### INSTRUCTIONS FOR THE TASK
For the entries below, state how many lines include the string "images", and write nothing besides that number.

START DATASET RECORDS

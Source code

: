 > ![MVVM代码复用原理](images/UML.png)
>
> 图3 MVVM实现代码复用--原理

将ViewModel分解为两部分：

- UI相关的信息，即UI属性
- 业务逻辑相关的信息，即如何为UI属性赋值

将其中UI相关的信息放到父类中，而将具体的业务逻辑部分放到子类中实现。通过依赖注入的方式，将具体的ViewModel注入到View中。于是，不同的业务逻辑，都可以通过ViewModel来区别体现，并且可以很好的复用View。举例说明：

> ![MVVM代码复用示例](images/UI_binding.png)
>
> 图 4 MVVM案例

END DATASET RECORDS

### EXERCISE RESPONSE
2